Based on the intellicage paradigm, we have developed a novel cognitive, emotional and social phenotyping battery that permits comprehensive standardized behavioral characterization of mice in an experimenter-independent social setting. Evaluation of this battery in a large number of male and female C57BL/6 wildtype mice, tested in >20 independent cohorts, revealed high reproducibility of the behavioral readouts and may serve as future reference tool. We noticed robust sex-specific differences in general activity, cognitive and emotional behavior, but not regarding preference for social pheromones.
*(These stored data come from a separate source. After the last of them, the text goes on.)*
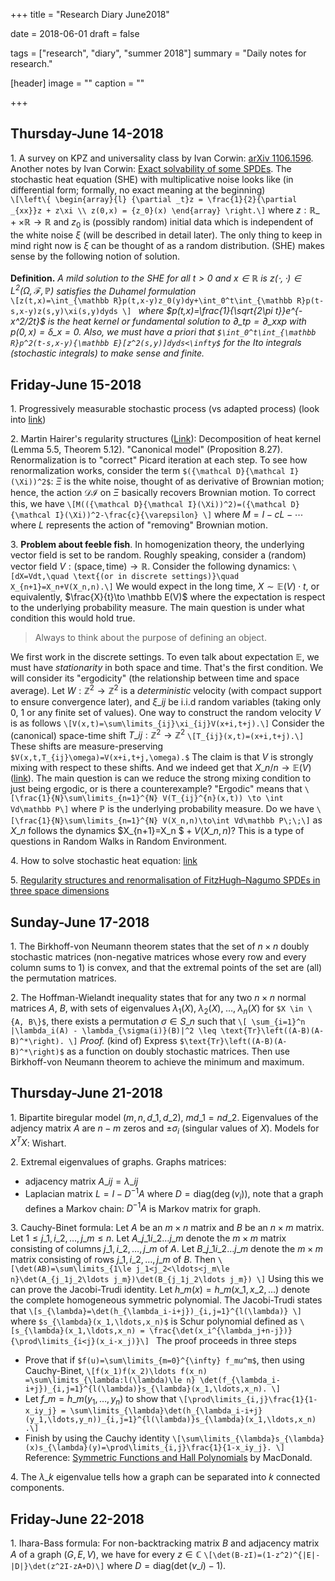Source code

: +++
title = "Research Diary June2018"

date = 2018-06-01
draft = false

tags = ["research", "diary", "summer 2018"]
summary = "Daily notes for research."

[header]
image = ""
caption = ""

+++

## Thursday-June 14-2018
1\. A survey on KPZ and universality class by Ivan Corwin: [arXiv 1106.1596](https://arxiv.org/pdf/1106.1596.pdf). Another notes by Ivan Corwin: [Exact solvability of some SPDEs](https://www.math.columbia.edu/~corwin/MSRIJuly2014.pdf).
The stochastic heat equation (SHE) with multiplicative noise looks like (in differential form; formally, no exact meaning at the beginning)  
`\[\left\{ \begin{array}{l} {\partial _t}z = \frac{1}{2}{\partial _{xx}}z + z\xi \\ z(0,x) = {z_0}(x) \end{array} \right.\]`
where $z:\mathbb R\_{+}\times \mathbb R \to \mathbb R$ and $z_0$ is (possibly random) initial data which is independent of the white noise $\xi$ (will be described in detail later). The only thing to keep in mind right now is $\xi$ can be thought of as a random distribution. (SHE) makes sense by the following notion of solution.  
&nbsp;   
**Definition.** *A mild solution to the SHE for all $t>0$ and $x\in \mathbb R$ is $z(\cdot,\cdot)\in L^2(\Omega,\mathcal{F},\mathbb P)$ satisfies the Duhamel formulation*  
`\[z(t,x)=\int_{\mathbb R}p(t,x-y)z_0(y)dy+\int_0^t\int_{\mathbb R}p(t-s,x-y)z(s,y)\xi(s,y)dyds \] `
*where $p(t,x)=\frac{1}{\sqrt{2\pi t}}e^{-x^2/2t}$ is the heat kernel or fundamental solution to $\partial\_tp=\partial\_{xx}p$ with $p(0,x)=\delta\_{x=0}$. Also, we must have a priori that `$\int_0^t\int_{\mathbb R}p^2(t-s,x-y){\mathbb E}[z^2(s,y)]dyds<\infty$` for the Ito integrals (stochastic integrals) to make sense and finite.*  

## Friday-June 15-2018
1\. Progressively measurable stochastic process (vs adapted process) (look into [link](http://page.math.tu-berlin.de/~scheutzow/WT3main.pdf))  

2\. Martin Hairer's regularity structures ([Link](http://www.hairer.org/papers/mSHE.pdf)): Decomposition of heat kernel (Lemma 5.5, Theorem 5.12). "Canonical model" (Proposition 8.27). Renormalization is to "correct" Picard iteration at each step. To see how renormalization works, consider the term `$({\mathcal D}{\mathcal I}(\Xi))^2$`: $\Xi$ is the white noise, thought of as derivative of Brownian motion; hence, the action ${\mathcal D}{\mathcal I}$ on $\Xi$ basically recovers Brownian motion. To correct this, we have
`\[M(({\mathcal D}{\mathcal I}(\Xi))^2)=({\mathcal D}{\mathcal I}(\Xi))^2-\frac{c}{\varepsilon} \]`
where $M=I-cL-\cdots$ where $L$ represents the action of "removing" Brownian motion.  

3\. **Problem about feeble fish**. In homogenization theory, the underlying vector field is set to be random. Roughly speaking, consider a (random) vector field $V:(\text{space},\text{time})\to \mathbb R$. Consider the following dynamics:
`\[dX=Vdt,\quad \text{(or in discrete settings)}\quad X_{n+1}=X_n+V(X_n,n).\]`
We would expect in the long time, $X\sim \mathbb E(V) \cdot t$, or equivalently, $\frac{X}{t}\to \mathbb E(V)$ where the expectation is respect to the underlying probability measure. The main question is under what condition this would hold true.  

> Always to think about the purpose of defining an object.  

We first work in the discrete settings. To even talk about expectation $\mathbb E$, we must have _stationarity_ in both space and time. That's the first condition. We will consider its "ergodicity" (the relationship between time and space average). Let $W:\mathbb Z^2\to \mathbb Z^2$ is a *deterministic* velocity (with compact support to ensure convergence later), and $\xi\_{ij}$ be i.i.d random variables (taking only $0$, $1$ or any finite set of values). One way to construct the random velocity $V$ is as follows
`\[V(x,t)=\sum\limits_{ij}\xi_{ij}V(x+i,t+j).\]`
Consider the (canonical) space-time shift $T\_{ij}:\mathbb Z^2\to \mathbb Z^2$ 
`\[T_{ij}(x,t)=(x+i,t+j).\]`
These shifts are measure-preserving `$V(x,t,T_{ij}\omega)=V(x+i,t+j,\omega).$` The claim is that $V$ is strongly mixing with respect to these shifts. And we indeed get that $X\_n/n\to \mathbb E(V)$ ([link](https://arxiv.org/abs/1712.08395)). The main question is can we reduce the strong mixing condition to just being ergodic, or is there a counterexample? "Ergodic" means that 
`\[\frac{1}{N}\sum\limits_{n=1}^{N} V(T_{ij}^{n}(x,t)) \to \int Vd\mathbb P\]`
where $\mathbb P$ is the underlying probability measure. Do we have
`\[\frac{1}{N}\sum\limits_{n=1}^{N} V(X_n,n)\to\int Vd\mathbb P\;\;\]`
as $X\_n$ follows the dynamics $X\_{n+1}=X\_n $$\;+ \;V(X\_n,n)$? This is a type of questions in Random Walks in Random Environment.

4\. How to solve stochastic heat equation: [link](https://arxiv.org/pdf/1402.2618.pdf)  

5\. [Regularity structures and renormalisation of FitzHugh–Nagumo SPDEs in three space dimensions](https://arxiv.org/abs/1504.02953)

## Sunday-June 17-2018
1\. The Birkhoff-von Neumann theorem states that the set of $n \times n$ doubly stochastic matrices (non-negative matrices whose every row and every column sums to $1$) is convex, and that the extremal points of the set are (all) the permutation matrices.  

2\. The Hoffman-Wielandt inequality states that for any two $n \times n$ normal matrices $A$, $B$, with sets of eigenvalues $\lambda_1(X),\; \lambda_2 (X),\;\ldots,\; \lambda_n(X)$ for `$X \in \{A, B\}$`, there exists a permutation $\sigma \in S\_n$ such that `\[ \sum_{i=1}^n |\lambda_i(A) - \lambda_{\sigma(i)}(B)|^2 \leq \text{Tr}\left((A-B)(A-B)^*\right). \]` 
_Proof._ (kind of) Express `$\text{Tr}\left((A-B)(A-B)^*\right)$` as a function on doubly stochastic matrices. Then use Birkhoff-von Neumann theorem to achieve the minimum and maximum.

## Thursday-June 21-2018
1\. Bipartite biregular model $(m,n,d\_1,d\_2)$, $md\_1=nd\_2$. Eigenvalues of the adjency matrix $A$ are $n-m$ zeros and $\pm \sigma_i$ (singular values of $X$). Models for $X^TX$: Wishart.  

2\. Extremal eigenvalues of graphs. Graphs matrices:  

- adjacency matrix $A\_{ij}=\lambda\_{ij}$
- Laplacian matrix $L=I-D^{-1}A$ where $D=\text{diag}(\deg(v_i))$, note that a graph defines a Markov chain: $D^{-1}A$ is Markov matrix for graph.  

3\. Cauchy-Binet formula: Let $A$ be an $m\times n$ matrix and $B$ be an $n\times m$ matrix. Let $1\le j\_1,i\_2,\ldots,j\_m\le n$. Let $A\_{j\_1i\_2\ldots j\_m}$ denote the $m\times m$ matrix consisting of columns $j\_1,i\_2,\ldots,j\_m$ of $A$. Let $B\_{j\_1i\_2\ldots j\_m}$ denote the $m\times m$ matrix consisting of rows $j\_1,i\_2,\ldots,j\_m$ of $B$. Then
`\[\det(AB)=\sum\limits_{1\le j_1<j_2<\ldots<j_m\le n}\det(A_{j_1j_2\ldots j_m})\det(B_{j_1j_2\ldots j_m}) \]`
Using this we can prove the Jacobi-Trudi identity. Let $h\_m(x)=h\_m(x\_1,x\_2,\ldots)$ denote the complete homogeneous symmetric polynomial. The Jacobi-Trudi states that
`\[s_{\lambda}=\det(h_{\lambda_i-i+j})_{i,j=1}^{l(\lambda)} \]`
where `$s_{\lambda}(x_1,\ldots,x_n)$` is Schur polynomial defined as 
`\[s_{\lambda}(x_1,\ldots,x_n) = \frac{\det(x_i^{\lambda_j+n-j})}{\prod\limits_{i<j}(x_i-x_j)}\] `
The proof proceeds in three steps  

- Prove that if `$f(u)=\sum\limits_{m=0}^{\infty} f_mu^m$`, then using Cauchy-Binet,
`\[f(x_1)f(x_2)\ldots f(x_n) =\sum\limits_{\lambda:l(\lambda)\le n} \det(f_{\lambda_i-i+j})_{i,j=1}^{l(\lambda)}s_{\lambda}(x_1,\ldots,x_n). \]`
- Let $f\_m=h\_m(y_1,\ldots,y_n)$ to show that 
`\[\prod\limits_{i,j}\frac{1}{1-x_iy_j} = \sum\limits_{\lambda}\det(h_{\lambda_i-i+j}(y_1,\ldots,y_n))_{i,j=1}^{l(\lambda)}s_{\lambda}(x_1,\ldots,x_n) .\]`
- Finish by using the Cauchy identity
`\[\sum\limits_{\lambda}s_{\lambda}(x)s_{\lambda}(y)=\prod\limits_{i,j}\frac{1}{1-x_iy_j}. \]`
Reference: [Symmetric Functions and Hall Polynomials](https://pdfs.semanticscholar.org/0613/1de77b4268cc9d4334a661846c42873cb8e4.pdf) by MacDonald.  

4\. The $\lambda\_k$ eigenvalue tells how a graph can be separated into $k$ connected components.

## Friday-June 22-2018
1\. Ihara-Bass formula: For non-backtracking matrix $B$ and adjacency matrix $A$ of a graph $(G,E,V)$, we have for every $z\in \mathbb C$
`\[\det(B-zI)=(1-z^2)^{|E|-|D|}\det(z^2I-zA+D)\]`
where $D=\text{diag}(\det(v\_i)-1)$.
Specifically, female mice revealed higher activity, decreased sucrose preference, impaired reversal and place-time-reward learning. Furthermore, female mice reacted more sensitively than males to reward-withdrawal showing a negative emotional contrast/Crespi-effect. In a series of validation experiments, we tested mice with different pathologies, including neuroligin-3 deficient mice (male Nlgn3 and female Nlgn3) for autistic behavior, oligodendrocyte-specific erythropoietin receptor knockout (oEpoR) mice for cognitive impairment, as well as mouse models of renal failure (unilateral ureteral obstruction and 5/6 nephrectomy) and of type 2 diabetes (ApoE) - for delineating potentially confounding effects of motivational factors (thirst, glucose-craving) on learning and memory assessments. As prominent features, we saw in Nlgn3 mutants reduced preference for social pheromones, whereas oEpoR mice showed learning deficits in place or reversal learning tasks. Renal failure led to increased water intake, and diabetic metabolism to enhanced glucose preference, limiting interpretation of hereon based learning and memory performance in these mice. The phenotyping battery presented here may be well-suited as high-throughput multifaceted diagnostic instrument for translational neuropsychiatry and behavioral genetics.